**Your task:** Copy each line from the records below in which the word "event" is found.
>>>
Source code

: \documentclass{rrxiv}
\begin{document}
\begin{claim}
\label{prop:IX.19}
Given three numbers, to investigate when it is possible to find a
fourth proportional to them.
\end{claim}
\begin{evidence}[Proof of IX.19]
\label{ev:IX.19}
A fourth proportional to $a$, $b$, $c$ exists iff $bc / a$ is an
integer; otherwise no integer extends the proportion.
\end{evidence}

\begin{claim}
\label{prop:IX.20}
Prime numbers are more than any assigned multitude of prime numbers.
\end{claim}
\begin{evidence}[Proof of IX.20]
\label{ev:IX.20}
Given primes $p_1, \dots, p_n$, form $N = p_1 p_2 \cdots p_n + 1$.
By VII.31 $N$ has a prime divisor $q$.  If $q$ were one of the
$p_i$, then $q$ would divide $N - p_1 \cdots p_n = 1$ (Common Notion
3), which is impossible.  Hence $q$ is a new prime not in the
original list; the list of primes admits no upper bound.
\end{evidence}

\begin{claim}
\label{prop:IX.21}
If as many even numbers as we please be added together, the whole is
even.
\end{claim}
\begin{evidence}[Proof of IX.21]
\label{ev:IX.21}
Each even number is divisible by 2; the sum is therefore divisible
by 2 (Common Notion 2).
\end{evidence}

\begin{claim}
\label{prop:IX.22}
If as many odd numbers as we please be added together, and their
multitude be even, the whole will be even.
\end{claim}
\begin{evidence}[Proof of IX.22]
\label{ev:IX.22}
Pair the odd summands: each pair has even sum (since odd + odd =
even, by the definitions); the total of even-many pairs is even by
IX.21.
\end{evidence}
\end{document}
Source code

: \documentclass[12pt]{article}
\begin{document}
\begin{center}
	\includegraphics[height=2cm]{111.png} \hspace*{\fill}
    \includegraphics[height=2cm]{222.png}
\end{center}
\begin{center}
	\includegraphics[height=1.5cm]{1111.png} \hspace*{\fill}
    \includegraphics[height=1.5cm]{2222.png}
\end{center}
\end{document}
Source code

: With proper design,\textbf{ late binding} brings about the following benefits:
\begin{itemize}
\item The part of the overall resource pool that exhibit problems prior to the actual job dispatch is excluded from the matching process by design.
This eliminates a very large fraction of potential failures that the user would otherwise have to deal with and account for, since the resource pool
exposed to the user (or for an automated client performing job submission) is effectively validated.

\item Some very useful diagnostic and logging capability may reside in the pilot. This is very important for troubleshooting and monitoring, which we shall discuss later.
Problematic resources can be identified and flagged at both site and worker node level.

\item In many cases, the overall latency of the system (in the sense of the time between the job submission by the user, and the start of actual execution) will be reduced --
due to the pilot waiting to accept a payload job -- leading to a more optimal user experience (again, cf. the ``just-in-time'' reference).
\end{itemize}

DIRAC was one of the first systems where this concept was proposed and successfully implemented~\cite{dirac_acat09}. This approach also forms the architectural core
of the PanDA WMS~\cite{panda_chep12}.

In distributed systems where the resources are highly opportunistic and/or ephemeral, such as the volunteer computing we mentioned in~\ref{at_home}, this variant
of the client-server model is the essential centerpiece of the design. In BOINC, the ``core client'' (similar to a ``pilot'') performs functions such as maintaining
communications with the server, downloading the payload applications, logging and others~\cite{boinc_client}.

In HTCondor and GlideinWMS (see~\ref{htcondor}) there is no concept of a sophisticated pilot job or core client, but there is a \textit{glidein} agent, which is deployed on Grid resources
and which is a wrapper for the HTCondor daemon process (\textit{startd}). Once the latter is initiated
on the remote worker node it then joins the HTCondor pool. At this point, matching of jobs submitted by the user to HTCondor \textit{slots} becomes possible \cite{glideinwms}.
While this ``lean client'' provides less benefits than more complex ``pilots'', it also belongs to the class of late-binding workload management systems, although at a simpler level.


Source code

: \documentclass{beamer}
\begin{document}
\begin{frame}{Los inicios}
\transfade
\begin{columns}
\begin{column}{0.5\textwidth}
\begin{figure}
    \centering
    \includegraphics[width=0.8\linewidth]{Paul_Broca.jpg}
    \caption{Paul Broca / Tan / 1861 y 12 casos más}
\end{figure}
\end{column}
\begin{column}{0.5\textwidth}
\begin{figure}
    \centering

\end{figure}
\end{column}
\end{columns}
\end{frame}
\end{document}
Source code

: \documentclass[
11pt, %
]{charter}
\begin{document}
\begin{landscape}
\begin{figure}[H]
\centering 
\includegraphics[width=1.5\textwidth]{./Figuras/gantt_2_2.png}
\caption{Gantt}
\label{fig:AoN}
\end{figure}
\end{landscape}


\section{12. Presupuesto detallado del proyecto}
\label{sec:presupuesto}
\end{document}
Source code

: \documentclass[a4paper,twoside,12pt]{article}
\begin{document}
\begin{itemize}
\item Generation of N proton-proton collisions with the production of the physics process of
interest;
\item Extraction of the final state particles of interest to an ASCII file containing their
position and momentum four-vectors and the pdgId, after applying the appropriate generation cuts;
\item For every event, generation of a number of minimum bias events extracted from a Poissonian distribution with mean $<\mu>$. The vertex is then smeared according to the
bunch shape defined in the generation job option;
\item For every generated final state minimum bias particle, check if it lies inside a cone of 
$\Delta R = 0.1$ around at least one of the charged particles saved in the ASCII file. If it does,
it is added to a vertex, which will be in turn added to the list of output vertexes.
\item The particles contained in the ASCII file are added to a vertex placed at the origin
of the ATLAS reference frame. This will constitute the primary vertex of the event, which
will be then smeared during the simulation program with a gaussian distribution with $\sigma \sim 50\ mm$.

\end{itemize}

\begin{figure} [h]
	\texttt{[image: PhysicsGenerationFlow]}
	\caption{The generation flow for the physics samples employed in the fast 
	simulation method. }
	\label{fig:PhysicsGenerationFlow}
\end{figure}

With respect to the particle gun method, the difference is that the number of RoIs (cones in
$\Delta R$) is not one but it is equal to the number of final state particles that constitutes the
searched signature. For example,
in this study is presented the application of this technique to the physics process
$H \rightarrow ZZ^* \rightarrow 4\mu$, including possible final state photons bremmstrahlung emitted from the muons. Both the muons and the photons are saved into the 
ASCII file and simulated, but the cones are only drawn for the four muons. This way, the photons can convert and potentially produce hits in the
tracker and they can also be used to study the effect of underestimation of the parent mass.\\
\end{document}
<<<
**Task solution:**
\item For every event, generation of a number of minimum bias events extracted from a Poissonian distribution with mean $<\mu>$. The vertex is then smeared according to the
of the ATLAS reference frame. This will constitute the primary vertex of the event, which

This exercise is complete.